When asked about the mission of the NAACP LDF, Sherrilyn Ifill, President & Director of the nation’s premier civil rights law organization, stated, “I am fond of saying that civil rights work is the work of democracy maintenance. I truly believe that. Our fundamental mission is to eliminate barriers to equality, opportunity and justice for African- Americans. In doing that work, we push this country to be faithful and true to the principles of equality, justice and fairness that are in our Constitution and that undergird our legal system.” The organization was founded and led by former Supreme Court justice Thurgood Marshall and has continued take the lead in civil rights litigation and advocacy for 75 years. “My job is to shape and lead the strategic work of the organization, to be a national spokesperson for the most pressing civil rights issues faced by African-Americans today, and to see to it that our organization has the resources it needs to provide the highest level of civil rights lawyering and advocacy for the most marginalized African-Americans.”
While many have asked about the relevance of organizations such as LDF, current events highlight that more continues to divide the country and impacts the importance of diversity. “Diversity is a quintessential American quality and we should be making the most of it.
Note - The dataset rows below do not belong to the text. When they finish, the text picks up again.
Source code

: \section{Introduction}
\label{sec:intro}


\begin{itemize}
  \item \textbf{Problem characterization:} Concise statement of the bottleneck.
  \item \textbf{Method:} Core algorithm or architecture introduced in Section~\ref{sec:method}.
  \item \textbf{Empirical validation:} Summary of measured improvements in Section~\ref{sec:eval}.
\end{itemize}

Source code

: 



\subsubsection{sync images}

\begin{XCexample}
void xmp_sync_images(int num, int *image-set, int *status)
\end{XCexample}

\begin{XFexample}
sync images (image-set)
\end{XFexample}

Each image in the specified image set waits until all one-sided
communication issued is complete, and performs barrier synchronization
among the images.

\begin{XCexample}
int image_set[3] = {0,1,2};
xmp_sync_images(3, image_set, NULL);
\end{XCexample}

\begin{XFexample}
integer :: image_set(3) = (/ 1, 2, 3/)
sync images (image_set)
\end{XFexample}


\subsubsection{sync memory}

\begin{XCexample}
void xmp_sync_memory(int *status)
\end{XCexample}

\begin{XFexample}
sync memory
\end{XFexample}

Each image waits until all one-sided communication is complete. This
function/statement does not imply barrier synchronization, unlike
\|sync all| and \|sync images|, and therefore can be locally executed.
Our country is, by its very nature, diverse. In many ways, it is America’s greatest asset. We should celebrate and exploit that asset by ensuring that our work, our decision-making and our lives are shaped by the perspectives, skills and experiences of diverse voices. Segregation and racial exclusion are not only illegal, but they also impoverish our thinking, our decision-making and ability to solve problems. It still astonishes me that diversity is even something controversial,” Ifill continued. “When Justice Thurgood Marshall retired from the bench, many of his colleagues wrote about the unique perspectives that he brought to the room when the justices talked about their cases. I remember that Justice Byron White wrote that Marshall told the justices things that they simply could not know because of their limited experiences. Over the past few months, this nation has been compelled to confront the reality of racial profiling and police violence against unarmed African-Americans. The legal profession needs to be informed by the perspectives and knowledge of African-Americans, women and other minority lawyers who understand the unique realities of diverse communities, and who can infuse legal strategies and decision-making with this knowledge.”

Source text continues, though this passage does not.